___ EXERCISE MATERIAL

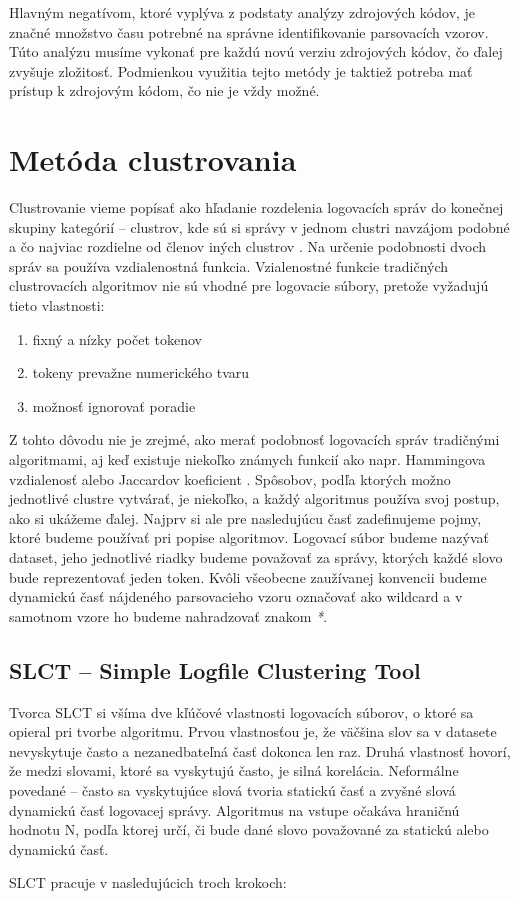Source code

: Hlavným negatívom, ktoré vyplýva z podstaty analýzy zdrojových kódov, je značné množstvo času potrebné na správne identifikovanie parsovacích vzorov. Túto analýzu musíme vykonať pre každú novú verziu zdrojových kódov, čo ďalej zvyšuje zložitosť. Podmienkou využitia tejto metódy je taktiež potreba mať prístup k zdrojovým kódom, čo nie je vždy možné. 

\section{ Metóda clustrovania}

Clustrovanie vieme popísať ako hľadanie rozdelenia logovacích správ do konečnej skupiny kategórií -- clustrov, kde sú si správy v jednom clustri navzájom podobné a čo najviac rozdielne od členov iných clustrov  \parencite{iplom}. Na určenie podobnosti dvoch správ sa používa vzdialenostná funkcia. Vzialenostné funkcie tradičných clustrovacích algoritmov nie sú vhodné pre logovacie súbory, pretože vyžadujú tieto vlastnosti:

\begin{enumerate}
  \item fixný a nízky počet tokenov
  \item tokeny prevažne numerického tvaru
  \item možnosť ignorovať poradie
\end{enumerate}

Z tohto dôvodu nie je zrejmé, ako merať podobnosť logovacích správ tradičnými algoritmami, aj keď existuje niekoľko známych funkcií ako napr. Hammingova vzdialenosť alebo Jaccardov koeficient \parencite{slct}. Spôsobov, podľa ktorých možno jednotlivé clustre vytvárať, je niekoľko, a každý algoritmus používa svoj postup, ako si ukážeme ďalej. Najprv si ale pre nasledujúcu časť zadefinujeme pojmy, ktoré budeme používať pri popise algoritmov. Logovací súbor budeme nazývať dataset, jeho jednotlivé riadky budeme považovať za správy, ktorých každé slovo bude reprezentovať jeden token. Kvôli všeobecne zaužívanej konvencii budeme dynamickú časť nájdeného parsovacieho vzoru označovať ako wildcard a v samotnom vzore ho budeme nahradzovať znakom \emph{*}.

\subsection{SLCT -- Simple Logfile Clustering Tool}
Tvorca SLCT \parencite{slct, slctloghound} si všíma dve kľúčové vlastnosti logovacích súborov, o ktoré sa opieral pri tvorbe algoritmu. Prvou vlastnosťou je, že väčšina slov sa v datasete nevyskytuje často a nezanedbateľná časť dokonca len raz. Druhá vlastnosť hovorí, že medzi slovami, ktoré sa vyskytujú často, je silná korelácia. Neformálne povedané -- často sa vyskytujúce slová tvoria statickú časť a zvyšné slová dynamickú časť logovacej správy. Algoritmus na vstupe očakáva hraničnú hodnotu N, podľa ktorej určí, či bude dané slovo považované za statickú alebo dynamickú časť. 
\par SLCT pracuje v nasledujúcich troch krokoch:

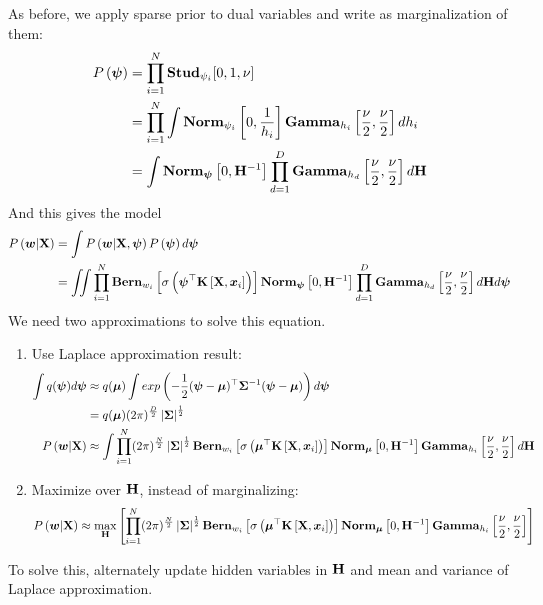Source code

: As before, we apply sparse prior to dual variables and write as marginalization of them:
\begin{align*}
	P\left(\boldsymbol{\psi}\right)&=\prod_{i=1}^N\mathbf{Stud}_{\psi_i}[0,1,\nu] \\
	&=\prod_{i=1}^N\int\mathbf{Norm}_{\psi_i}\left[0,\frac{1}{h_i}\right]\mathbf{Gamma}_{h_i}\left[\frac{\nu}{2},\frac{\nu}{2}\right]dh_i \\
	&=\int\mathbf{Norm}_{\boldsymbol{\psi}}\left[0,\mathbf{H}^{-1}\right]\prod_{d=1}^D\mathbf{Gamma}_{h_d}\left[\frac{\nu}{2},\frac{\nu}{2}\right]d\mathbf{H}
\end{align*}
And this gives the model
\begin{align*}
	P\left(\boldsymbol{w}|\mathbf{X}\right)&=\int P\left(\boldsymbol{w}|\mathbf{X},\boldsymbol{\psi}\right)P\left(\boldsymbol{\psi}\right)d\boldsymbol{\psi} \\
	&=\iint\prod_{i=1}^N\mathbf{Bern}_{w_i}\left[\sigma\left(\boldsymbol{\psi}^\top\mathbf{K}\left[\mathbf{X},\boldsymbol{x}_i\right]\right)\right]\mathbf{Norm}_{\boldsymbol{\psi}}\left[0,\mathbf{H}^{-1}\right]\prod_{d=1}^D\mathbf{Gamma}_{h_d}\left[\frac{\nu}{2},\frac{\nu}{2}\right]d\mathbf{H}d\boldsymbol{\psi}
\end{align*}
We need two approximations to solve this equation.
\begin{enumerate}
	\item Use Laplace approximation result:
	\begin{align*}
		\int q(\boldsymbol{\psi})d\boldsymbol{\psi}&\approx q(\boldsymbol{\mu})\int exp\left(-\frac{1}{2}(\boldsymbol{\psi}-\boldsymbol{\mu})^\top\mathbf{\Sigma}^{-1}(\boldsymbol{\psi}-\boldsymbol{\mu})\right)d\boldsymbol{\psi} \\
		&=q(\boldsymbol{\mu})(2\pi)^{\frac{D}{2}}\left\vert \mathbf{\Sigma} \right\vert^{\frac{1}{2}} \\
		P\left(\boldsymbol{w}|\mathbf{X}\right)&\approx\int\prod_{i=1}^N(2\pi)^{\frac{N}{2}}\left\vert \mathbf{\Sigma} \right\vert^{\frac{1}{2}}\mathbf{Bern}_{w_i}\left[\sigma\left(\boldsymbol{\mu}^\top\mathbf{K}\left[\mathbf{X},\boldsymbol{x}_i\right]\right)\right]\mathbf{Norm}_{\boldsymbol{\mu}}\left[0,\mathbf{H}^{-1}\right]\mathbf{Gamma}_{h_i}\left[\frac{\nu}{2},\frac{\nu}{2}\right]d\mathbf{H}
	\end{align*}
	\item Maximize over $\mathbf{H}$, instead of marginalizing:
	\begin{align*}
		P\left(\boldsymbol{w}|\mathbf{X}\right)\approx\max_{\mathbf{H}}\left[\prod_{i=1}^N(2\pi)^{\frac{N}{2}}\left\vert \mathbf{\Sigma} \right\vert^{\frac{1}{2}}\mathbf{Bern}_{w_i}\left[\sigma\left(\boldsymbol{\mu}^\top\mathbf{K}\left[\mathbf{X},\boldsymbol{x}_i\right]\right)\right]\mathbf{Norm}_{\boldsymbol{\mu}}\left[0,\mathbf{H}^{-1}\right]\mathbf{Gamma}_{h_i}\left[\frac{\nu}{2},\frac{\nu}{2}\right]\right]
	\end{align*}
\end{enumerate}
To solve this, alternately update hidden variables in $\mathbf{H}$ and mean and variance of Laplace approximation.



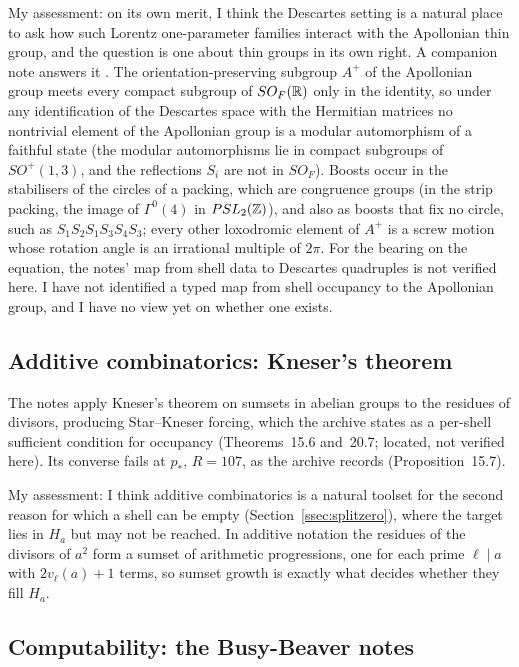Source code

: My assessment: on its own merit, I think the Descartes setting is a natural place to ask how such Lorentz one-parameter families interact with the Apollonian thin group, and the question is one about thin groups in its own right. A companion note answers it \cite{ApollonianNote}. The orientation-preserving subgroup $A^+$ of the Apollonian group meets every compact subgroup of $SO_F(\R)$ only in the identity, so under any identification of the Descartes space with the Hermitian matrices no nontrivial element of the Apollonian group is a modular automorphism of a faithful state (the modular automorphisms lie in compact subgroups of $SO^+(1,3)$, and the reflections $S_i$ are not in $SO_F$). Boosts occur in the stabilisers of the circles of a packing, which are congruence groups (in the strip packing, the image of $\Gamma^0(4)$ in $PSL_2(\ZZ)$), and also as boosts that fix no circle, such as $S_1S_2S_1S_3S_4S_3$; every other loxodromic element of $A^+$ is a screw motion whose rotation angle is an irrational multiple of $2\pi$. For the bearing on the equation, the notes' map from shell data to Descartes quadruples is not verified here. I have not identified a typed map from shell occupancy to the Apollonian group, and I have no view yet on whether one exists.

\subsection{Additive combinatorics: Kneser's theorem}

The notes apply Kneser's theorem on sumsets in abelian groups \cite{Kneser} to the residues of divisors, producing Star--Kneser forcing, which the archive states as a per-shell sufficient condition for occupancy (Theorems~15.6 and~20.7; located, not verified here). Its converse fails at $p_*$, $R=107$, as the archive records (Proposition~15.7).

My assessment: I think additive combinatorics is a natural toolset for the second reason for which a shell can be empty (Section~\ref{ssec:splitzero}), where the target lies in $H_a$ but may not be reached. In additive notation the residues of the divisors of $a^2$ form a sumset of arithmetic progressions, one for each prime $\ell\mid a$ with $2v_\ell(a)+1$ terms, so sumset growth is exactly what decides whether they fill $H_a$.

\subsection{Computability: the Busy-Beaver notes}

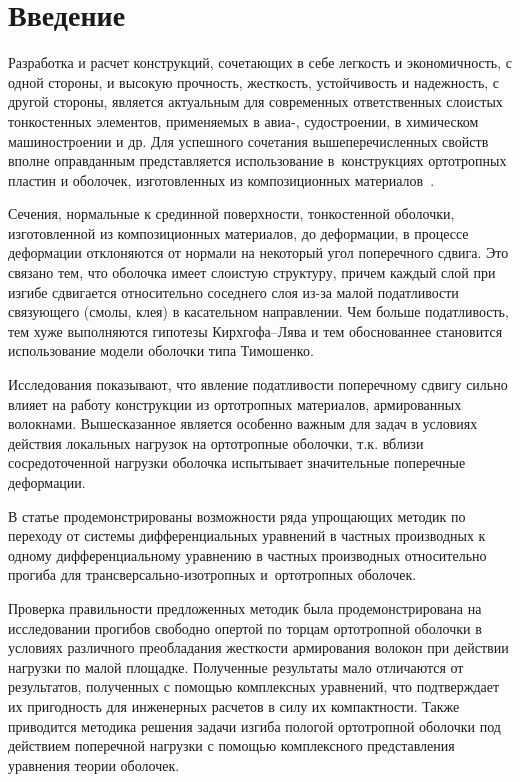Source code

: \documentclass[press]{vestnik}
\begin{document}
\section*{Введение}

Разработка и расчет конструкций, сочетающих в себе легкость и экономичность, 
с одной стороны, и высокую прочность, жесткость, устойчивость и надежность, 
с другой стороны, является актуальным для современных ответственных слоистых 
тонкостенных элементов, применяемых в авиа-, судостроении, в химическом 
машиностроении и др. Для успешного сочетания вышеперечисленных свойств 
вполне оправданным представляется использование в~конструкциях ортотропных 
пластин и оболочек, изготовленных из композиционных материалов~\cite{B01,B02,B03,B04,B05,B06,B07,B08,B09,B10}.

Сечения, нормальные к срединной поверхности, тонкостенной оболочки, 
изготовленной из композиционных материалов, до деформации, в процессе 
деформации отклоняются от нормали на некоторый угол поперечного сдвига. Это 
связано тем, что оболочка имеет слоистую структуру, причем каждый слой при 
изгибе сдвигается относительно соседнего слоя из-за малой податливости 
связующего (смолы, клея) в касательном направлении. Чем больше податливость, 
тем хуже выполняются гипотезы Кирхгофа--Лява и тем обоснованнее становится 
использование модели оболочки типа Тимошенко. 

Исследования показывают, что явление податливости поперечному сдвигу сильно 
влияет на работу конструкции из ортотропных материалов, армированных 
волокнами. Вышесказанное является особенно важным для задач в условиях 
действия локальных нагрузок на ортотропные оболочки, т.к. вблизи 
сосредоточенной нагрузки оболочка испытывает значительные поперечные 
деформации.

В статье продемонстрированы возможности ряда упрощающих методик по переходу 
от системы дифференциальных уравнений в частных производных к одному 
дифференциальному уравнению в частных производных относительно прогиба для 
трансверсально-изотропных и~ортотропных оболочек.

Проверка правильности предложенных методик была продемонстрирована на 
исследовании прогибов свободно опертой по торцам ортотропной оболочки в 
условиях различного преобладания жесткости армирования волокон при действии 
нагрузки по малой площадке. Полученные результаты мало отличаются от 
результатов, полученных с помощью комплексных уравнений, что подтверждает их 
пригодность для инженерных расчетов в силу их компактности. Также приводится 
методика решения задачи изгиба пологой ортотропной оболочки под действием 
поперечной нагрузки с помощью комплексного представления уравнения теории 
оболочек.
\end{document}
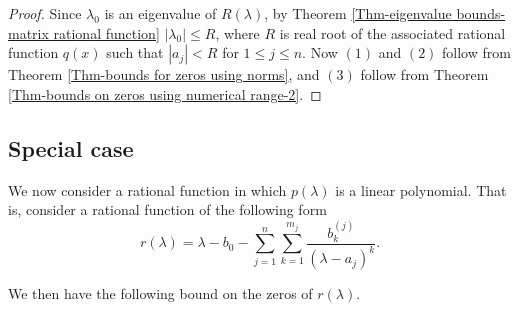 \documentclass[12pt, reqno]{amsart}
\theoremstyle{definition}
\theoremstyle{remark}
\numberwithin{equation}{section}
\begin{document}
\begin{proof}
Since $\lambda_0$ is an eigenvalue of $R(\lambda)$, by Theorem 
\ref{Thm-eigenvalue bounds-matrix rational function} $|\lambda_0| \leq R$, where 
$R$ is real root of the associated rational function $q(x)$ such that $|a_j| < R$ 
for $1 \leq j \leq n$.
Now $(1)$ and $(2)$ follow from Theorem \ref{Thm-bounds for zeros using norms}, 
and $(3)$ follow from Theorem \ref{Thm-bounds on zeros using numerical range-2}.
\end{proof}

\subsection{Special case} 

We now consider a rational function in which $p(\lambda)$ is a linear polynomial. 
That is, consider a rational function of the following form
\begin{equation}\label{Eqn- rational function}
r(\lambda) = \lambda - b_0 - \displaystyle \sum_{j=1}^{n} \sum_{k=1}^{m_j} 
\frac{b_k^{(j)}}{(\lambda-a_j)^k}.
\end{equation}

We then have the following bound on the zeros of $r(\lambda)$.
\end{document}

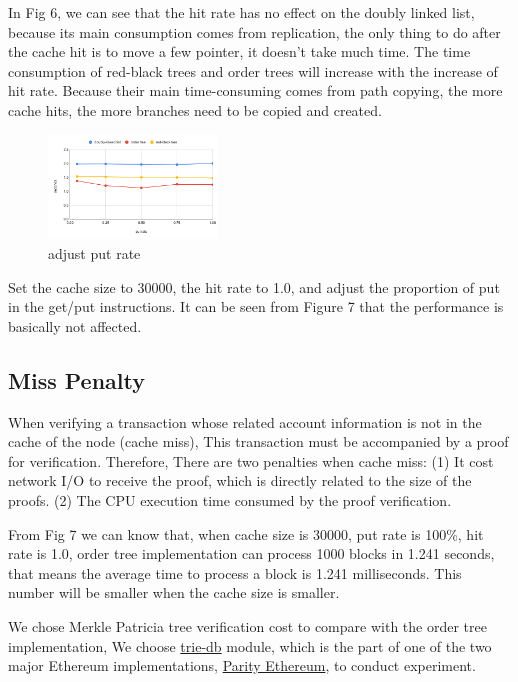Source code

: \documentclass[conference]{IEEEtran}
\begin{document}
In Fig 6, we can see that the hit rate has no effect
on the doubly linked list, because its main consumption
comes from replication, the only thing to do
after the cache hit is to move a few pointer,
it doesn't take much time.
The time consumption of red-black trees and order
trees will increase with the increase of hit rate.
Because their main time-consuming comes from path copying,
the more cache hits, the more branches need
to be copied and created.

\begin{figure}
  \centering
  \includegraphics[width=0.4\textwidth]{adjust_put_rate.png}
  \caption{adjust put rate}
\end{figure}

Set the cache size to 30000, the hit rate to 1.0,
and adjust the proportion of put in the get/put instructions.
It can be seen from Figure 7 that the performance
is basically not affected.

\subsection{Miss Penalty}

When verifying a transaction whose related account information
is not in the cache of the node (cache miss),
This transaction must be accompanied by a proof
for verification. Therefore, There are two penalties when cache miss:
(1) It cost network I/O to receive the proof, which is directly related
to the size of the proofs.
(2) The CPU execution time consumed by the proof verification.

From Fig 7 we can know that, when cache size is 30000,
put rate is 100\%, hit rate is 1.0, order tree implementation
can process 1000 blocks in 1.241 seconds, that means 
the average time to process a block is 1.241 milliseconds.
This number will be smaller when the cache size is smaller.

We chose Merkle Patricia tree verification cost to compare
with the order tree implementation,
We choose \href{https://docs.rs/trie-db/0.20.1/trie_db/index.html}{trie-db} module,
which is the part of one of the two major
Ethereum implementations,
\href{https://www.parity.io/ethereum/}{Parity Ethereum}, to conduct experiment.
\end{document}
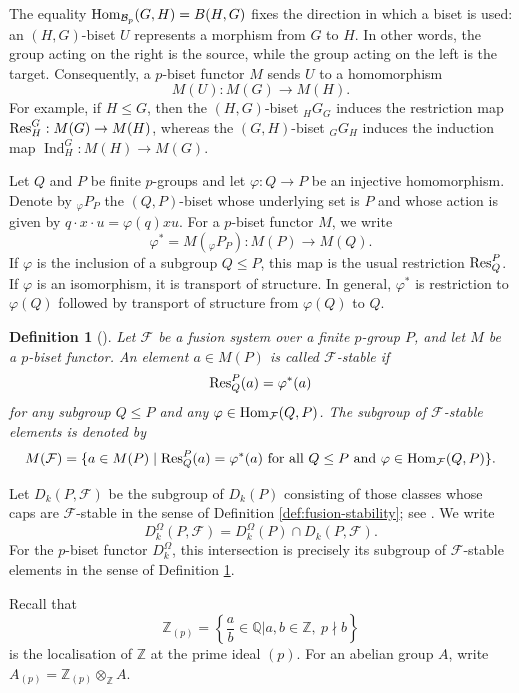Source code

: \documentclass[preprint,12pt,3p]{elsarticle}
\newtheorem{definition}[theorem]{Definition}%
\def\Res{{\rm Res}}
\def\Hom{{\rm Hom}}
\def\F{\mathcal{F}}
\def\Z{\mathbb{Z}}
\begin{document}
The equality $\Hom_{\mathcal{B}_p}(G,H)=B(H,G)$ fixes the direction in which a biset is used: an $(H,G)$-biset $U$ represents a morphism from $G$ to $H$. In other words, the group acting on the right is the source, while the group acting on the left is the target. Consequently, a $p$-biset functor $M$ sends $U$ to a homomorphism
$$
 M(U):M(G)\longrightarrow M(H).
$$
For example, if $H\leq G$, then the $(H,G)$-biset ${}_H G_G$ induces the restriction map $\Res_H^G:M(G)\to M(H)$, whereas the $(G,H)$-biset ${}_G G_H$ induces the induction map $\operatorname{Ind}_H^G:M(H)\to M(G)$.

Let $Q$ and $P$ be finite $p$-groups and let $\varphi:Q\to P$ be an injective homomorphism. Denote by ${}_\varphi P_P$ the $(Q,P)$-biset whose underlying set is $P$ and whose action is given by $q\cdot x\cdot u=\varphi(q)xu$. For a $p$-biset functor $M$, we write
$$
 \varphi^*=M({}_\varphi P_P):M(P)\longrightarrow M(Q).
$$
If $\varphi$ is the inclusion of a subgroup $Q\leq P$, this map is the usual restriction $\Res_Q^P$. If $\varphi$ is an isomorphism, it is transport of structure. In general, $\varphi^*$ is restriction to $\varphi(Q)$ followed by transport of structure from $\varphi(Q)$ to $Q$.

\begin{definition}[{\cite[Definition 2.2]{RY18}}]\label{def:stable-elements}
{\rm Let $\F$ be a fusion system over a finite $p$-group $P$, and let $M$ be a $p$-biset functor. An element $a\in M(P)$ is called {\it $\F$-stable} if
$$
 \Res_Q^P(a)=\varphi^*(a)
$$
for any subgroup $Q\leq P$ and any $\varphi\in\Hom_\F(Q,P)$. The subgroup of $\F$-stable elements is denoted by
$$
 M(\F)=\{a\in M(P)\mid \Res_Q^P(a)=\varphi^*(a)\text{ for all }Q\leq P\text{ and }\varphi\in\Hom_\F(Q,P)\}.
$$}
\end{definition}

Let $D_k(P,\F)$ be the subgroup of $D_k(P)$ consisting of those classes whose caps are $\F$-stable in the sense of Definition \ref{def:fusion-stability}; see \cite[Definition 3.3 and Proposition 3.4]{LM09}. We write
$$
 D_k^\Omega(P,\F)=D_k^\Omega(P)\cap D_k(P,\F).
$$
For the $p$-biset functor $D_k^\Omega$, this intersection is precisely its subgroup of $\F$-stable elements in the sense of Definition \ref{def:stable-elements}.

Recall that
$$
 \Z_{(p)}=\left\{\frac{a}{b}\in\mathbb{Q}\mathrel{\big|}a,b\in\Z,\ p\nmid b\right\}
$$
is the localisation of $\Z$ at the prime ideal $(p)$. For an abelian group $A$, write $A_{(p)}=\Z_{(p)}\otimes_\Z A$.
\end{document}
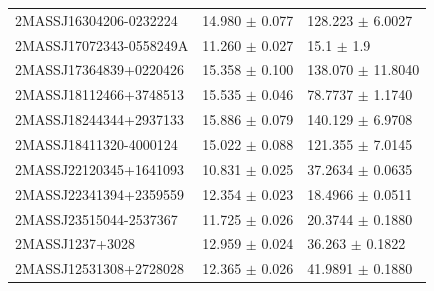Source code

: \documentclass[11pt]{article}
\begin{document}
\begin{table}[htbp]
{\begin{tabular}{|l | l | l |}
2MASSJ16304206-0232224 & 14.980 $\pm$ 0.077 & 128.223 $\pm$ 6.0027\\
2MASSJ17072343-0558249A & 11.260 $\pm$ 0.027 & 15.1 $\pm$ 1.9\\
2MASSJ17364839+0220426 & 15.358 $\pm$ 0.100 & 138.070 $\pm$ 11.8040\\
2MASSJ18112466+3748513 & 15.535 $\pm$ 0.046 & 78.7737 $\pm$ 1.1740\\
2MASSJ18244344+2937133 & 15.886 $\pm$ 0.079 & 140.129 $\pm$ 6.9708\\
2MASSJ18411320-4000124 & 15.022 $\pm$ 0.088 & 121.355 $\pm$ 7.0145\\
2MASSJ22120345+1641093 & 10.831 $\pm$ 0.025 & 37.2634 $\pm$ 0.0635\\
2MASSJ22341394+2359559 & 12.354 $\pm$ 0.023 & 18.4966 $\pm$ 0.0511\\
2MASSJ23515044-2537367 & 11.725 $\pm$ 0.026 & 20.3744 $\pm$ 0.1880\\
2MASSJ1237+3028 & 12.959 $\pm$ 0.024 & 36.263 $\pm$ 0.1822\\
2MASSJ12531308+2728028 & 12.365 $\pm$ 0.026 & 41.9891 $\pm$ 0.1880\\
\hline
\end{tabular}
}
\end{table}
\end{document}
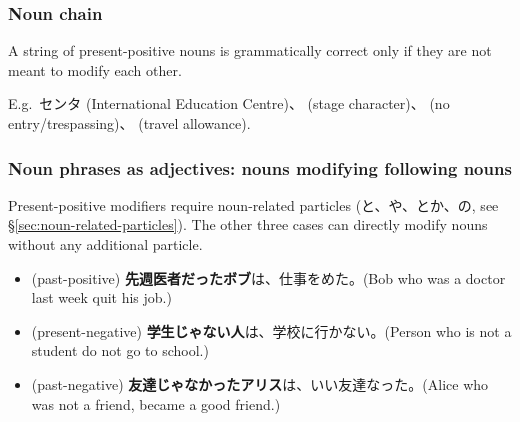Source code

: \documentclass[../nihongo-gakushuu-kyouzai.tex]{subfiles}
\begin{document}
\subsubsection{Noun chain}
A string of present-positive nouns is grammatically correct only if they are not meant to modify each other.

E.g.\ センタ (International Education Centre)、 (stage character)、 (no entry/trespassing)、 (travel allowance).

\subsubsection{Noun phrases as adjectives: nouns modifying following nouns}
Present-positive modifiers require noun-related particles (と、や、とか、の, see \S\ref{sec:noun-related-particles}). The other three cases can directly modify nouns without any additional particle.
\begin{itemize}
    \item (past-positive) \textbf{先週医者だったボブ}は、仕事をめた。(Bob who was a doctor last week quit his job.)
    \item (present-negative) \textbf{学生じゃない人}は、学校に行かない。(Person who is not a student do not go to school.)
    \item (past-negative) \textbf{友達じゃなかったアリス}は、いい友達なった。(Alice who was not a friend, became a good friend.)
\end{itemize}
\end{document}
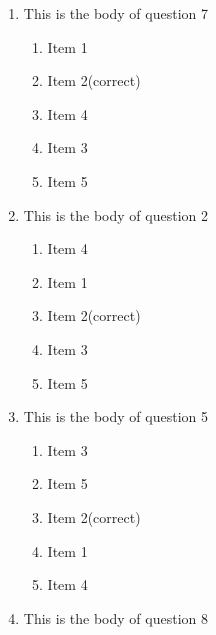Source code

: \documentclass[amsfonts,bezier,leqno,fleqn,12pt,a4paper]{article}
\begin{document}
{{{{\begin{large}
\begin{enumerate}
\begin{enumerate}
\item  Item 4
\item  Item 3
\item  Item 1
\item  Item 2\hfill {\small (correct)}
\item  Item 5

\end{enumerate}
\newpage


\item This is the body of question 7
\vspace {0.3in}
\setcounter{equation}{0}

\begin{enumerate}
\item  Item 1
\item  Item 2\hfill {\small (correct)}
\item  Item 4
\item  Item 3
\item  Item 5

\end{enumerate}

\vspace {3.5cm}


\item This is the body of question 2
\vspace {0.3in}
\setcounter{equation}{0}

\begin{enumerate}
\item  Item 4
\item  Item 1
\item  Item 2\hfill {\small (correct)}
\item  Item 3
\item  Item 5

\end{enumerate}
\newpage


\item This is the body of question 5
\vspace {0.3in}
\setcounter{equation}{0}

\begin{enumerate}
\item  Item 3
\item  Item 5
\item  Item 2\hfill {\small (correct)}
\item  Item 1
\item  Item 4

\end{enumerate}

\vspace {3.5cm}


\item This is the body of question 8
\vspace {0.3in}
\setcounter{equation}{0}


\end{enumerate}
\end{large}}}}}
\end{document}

______

**EXERCISE INSTRUCTIONS:** Copy each line of the listing above that contains the word "Ethereum".

**THE COMPLETED TASK:**
Ethereum implementations,
\href{https://www.parity.io/ethereum/}{Parity Ethereum}, to conduct experiment.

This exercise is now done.